How Apache Storm parallelism works?


I am new to Apache storm and wondering how parallelism hint works.

For e.g. We have one stream containing two tuples <4>,<6>, one spout with only one task per executor and we have one bolt to perform some operation on the tuples and having parallelism hint as 2, so we have two executor of this bolt namely A and B, regarding this, I have 3 questions.

  1. Considering above scenario is this possible that our tuple which contain value 4 is processed by A and another tuple which contain value 6 is processed by B.
  2. If processing done in this manner i.e. mentioned in question (1), then won't it impact on operation in which sequence matter.
  3. If processing not done in this manner, means both tuples going to same executor then what is the benefit of parallelism.

Solution

    1. Considering above scenario is this possible that our tuple which contain value 4 is processed by A and another tuple which contain value 6 is processed by B.

    Yes.

    1. If processing done in this manner i.e. mentioned in question (1), then won't it impact on operation in which sequence matter.
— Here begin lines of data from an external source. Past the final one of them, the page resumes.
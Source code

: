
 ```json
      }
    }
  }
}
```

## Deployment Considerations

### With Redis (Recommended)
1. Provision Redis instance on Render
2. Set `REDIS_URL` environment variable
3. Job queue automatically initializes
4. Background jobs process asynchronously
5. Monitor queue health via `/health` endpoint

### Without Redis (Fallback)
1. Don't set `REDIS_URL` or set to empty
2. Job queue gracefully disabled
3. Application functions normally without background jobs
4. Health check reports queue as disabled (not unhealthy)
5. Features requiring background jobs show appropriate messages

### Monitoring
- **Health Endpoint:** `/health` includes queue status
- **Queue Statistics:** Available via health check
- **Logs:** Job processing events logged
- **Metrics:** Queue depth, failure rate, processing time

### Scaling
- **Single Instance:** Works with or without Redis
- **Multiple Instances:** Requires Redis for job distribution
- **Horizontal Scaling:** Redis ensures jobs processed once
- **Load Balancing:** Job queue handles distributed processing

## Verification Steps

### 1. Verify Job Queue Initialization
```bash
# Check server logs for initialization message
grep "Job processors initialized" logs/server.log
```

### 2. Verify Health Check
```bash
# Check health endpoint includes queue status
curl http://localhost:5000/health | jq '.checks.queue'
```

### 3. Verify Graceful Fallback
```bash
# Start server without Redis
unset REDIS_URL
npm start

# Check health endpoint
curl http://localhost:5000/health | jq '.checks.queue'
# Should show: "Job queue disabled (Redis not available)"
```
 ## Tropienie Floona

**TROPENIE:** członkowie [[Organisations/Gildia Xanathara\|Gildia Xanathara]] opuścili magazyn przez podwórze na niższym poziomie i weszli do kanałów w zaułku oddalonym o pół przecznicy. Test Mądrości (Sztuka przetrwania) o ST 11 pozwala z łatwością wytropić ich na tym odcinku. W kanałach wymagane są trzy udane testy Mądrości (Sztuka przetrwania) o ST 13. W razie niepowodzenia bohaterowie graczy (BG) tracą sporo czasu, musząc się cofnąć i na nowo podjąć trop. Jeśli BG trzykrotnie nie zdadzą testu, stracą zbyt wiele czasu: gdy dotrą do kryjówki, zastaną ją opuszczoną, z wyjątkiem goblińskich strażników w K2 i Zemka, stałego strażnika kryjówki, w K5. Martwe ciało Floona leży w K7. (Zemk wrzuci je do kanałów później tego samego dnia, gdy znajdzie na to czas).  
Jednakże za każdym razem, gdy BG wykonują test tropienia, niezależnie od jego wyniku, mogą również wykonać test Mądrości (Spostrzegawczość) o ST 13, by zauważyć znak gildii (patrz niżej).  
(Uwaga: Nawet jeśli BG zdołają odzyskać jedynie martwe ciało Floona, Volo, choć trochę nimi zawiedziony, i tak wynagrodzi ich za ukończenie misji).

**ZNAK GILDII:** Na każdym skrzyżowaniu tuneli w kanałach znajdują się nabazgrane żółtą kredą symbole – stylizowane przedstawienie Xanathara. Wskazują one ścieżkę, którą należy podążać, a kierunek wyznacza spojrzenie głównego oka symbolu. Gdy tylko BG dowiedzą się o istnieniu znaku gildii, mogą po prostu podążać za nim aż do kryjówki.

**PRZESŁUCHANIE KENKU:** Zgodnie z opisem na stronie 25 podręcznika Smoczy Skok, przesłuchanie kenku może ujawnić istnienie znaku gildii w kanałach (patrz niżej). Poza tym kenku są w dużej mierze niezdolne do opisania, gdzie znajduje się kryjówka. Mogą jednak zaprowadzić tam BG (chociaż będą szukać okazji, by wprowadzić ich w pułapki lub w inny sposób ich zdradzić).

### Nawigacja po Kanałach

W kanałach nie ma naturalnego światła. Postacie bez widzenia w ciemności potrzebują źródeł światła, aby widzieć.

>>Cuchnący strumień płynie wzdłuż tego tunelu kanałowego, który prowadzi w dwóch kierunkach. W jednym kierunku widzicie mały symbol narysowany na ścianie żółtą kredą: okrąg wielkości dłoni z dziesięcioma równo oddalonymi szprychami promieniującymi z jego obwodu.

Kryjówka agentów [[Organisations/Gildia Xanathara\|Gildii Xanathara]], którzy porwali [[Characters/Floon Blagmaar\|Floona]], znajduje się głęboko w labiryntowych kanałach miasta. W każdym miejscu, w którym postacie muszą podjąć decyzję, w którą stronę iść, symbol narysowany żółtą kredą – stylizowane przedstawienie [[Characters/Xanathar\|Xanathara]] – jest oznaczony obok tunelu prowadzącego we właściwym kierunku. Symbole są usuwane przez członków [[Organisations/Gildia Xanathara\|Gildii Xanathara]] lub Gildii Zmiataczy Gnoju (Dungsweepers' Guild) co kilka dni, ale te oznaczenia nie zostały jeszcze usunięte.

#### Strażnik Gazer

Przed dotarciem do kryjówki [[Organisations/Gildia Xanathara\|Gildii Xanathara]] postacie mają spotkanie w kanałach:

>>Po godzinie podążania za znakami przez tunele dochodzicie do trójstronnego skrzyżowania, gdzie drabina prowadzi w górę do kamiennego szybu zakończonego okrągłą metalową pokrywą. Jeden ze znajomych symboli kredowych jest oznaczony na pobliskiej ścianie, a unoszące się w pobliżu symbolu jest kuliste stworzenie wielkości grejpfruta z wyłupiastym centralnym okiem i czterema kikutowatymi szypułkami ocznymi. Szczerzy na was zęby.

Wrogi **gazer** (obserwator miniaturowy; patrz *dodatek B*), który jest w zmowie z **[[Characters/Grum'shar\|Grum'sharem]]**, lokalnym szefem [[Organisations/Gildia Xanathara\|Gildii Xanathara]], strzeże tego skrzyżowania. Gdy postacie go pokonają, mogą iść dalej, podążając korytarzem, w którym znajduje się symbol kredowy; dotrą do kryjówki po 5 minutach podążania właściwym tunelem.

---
    It depends. You most likely have control over the sequence of the tuples in your spout. If sequence matters, it is advisable to either reduce parallelism or use fields grouping, to make sure tuples which depend on each other go to the same executor. If sequence does not matter use shuffleGrouping or localOrShuffleGrouping to get benefits from parallel processing.

    1. If processing not done in this manner, means both tuples going to same executor then what is the benefit of parallelism.

    If both tuples go to the same executor, there is no benefit, obviously.